» WHAT IS BEING ASKED: Return only those lines of the material that contain "spool".
******************************
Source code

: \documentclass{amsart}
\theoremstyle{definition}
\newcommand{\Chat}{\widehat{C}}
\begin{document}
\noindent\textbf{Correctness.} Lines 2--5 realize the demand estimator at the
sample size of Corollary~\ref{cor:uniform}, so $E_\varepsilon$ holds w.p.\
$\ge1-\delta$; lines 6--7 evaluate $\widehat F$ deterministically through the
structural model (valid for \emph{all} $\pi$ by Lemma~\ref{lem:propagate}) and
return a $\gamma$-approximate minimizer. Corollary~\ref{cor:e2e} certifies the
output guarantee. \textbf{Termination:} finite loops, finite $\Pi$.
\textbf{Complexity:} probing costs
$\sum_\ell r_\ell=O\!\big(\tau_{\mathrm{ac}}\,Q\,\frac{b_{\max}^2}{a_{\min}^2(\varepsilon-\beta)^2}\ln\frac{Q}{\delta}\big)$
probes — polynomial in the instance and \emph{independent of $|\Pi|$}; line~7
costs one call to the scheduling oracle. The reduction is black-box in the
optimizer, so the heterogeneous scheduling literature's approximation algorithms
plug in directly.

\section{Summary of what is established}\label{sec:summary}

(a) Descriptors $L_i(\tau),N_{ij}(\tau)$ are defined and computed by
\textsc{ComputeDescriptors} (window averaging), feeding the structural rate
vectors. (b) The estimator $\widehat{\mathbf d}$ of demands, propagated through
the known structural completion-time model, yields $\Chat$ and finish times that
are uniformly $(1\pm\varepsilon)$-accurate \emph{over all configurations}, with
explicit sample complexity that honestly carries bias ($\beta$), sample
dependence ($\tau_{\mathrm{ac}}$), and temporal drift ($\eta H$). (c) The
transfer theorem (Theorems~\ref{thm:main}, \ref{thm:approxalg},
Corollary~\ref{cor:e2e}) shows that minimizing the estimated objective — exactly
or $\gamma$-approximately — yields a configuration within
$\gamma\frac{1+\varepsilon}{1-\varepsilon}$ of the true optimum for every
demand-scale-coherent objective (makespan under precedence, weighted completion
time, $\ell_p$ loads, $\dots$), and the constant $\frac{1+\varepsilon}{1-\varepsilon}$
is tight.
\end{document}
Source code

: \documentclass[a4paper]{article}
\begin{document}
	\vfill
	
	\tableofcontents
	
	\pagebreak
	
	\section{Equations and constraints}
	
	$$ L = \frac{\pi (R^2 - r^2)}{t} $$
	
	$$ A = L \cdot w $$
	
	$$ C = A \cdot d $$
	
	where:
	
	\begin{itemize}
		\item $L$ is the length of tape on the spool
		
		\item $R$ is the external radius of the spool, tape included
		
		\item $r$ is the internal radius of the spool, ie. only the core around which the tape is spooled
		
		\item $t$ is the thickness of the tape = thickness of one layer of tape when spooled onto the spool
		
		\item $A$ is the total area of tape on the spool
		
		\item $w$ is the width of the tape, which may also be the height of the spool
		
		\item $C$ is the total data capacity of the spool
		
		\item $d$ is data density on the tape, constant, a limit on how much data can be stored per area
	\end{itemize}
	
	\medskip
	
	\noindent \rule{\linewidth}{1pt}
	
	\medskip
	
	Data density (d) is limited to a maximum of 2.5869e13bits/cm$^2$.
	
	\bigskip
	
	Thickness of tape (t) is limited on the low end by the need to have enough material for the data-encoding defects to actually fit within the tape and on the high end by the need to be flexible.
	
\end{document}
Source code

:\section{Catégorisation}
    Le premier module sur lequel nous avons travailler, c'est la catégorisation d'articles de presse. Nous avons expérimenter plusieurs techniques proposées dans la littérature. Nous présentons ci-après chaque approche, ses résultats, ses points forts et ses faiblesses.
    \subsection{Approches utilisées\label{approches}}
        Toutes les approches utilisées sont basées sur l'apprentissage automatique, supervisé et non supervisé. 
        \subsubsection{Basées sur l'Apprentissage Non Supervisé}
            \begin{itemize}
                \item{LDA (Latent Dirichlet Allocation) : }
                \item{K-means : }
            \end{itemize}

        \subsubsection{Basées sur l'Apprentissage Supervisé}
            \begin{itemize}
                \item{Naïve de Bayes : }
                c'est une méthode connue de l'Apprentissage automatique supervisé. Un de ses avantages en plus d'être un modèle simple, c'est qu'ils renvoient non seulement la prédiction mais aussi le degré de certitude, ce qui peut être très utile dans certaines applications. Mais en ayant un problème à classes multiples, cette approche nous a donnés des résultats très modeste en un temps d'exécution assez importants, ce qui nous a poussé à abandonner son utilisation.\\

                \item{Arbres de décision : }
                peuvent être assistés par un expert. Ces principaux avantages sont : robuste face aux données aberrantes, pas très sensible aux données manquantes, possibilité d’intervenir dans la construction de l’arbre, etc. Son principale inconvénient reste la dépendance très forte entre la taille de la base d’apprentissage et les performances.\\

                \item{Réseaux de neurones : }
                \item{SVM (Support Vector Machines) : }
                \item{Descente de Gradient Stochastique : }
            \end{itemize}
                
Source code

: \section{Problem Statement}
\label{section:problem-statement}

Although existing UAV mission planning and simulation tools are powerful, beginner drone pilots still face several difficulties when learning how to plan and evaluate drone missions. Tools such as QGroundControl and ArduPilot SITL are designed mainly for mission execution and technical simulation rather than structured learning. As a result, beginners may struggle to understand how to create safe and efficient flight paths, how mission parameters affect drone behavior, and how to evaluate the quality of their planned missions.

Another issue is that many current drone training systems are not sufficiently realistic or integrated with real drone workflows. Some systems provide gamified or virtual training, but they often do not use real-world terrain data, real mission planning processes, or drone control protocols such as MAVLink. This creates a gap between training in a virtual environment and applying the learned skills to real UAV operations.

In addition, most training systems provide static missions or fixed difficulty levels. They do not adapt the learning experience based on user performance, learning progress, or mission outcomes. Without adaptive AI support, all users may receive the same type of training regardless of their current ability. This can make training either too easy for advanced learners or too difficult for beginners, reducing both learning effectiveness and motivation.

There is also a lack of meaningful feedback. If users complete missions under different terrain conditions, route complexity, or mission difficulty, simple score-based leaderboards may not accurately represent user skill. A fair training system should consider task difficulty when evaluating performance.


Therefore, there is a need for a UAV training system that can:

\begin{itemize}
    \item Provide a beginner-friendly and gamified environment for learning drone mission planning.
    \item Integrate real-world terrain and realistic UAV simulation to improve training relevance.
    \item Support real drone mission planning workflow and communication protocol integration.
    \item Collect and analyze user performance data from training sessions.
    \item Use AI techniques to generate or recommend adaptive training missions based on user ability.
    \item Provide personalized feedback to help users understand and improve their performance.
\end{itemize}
******************************
» OUTPUT FOR THIS TASK:
		\item $L$ is the length of tape on the spool
		\item $R$ is the external radius of the spool, tape included
		\item $r$ is the internal radius of the spool, ie. only the core around which the tape is spooled
		\item $t$ is the thickness of the tape = thickness of one layer of tape when spooled onto the spool
		\item $A$ is the total area of tape on the spool
		\item $w$ is the width of the tape, which may also be the height of the spool
		\item $C$ is the total data capacity of the spool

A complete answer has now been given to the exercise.